Line 359. “The estimated global β and γ feedbacks compromise these land-cover-related uncertainties”. Please reword this sentence. I am not sure what “compromise” actually means in this sentence.

Figure 3 is also very hard to follow with 20 something lines in each panel. You have to find a way to simplify this information.

Major comments:

The manuscript focuses on an important scientific problem and draws some enlightening conclusions. The authors estimated the impacts of large-scale land-use change (LUC) on the carbon cycle feedbacks under the Shared Socioeconomic Pathway (SSP) overshoot scenario. They used five ESMs of CMIP6 to estimate the global β and γ contributions to the changes in land carbon pools in LUC/noLUC areas and found that BECCS areas lose their β-driven carbon uptake potential but do not escape γ-driven carbon losses even though the SSP5-3.4-OS scenario is designed for bioenergy crops expansion to utilize already low-carbon areas. 
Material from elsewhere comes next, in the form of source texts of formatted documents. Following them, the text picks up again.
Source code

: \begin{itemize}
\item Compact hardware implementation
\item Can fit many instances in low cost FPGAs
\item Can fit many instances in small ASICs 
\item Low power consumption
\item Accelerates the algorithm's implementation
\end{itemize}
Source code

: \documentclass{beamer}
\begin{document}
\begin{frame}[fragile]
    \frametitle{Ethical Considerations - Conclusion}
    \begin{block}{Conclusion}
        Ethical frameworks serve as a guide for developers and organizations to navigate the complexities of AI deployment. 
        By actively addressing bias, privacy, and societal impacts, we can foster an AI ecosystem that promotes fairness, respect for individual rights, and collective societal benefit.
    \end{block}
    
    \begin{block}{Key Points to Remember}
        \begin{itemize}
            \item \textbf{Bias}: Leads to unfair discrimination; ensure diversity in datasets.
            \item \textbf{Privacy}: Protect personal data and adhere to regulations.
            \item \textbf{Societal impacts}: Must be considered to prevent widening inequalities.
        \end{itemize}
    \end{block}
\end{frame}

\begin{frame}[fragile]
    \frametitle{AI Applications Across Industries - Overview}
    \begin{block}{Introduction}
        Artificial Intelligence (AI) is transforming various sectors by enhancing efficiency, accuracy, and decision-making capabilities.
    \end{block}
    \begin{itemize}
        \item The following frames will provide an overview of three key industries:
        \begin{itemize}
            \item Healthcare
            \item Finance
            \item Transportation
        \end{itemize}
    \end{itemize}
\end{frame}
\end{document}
However, the following issues need to be figured out before the manuscript is published:

1. It is difficult for me to understand the biophysical meaning of a negative β value. From the perspective of the land and ocean reservoirs, β is positive, and β-feedback reduces the impact of CO₂ emissions on atmospheric CO₂ concentrations and then global warming (Zhang X, Wang Y P, Rayner P J, et al. A small climate-amplifying effect of climate-carbon cycle feedback[J]. Nature communications, 2021, 12(1): 1-11). When the decline of carbon uptake (ΔC_BGC) is mainly driven by LUC rather than the change in atmospheric CO₂ concentration, is it still appropriate to use ΔC_BGC to calculate the feedback of land carbon uptake to the change in CO₂ concentration? Please clarify this.
2. The result section is not easy to read. Although the results and discussion can appear in the same section, they should be as separated as possible. It is suggested that the result comparison between different methods, data, and studies should be placed at the end of the section.
3. The line charts (Figure 2, 3, and 4) need to be simplified. There are so many lines in each subfigure that readers can not clearly distinguish all lines and colors.

Minor comments:

1. Line 67~70: Please divide this sentence into two sentences.
2. Line 102: Please give the full name of “fLuc”, such as forest land-use change.
3. Line 191~192: Please modify this sentence. For example: Under the SSP5-3.4-OS pathway, the cropland area increases by 8.1×106 km² (~50%) from the 2010 level in the 21st century to 2100 (Hurtt et al., 2020).
4. Line 198~200: It is suggested to revise this sentence like “global cropland area in A dataset is larger/less than in B dataset by X km² in XXXX, and ~ ”.
5. Line 276: Please add [under the "cropland threshold" approach] at the end of the sentence.
6. Line 675: It is recommended to keep only the average and range of land carbon uptake in LUC and noLUC in Figure 3.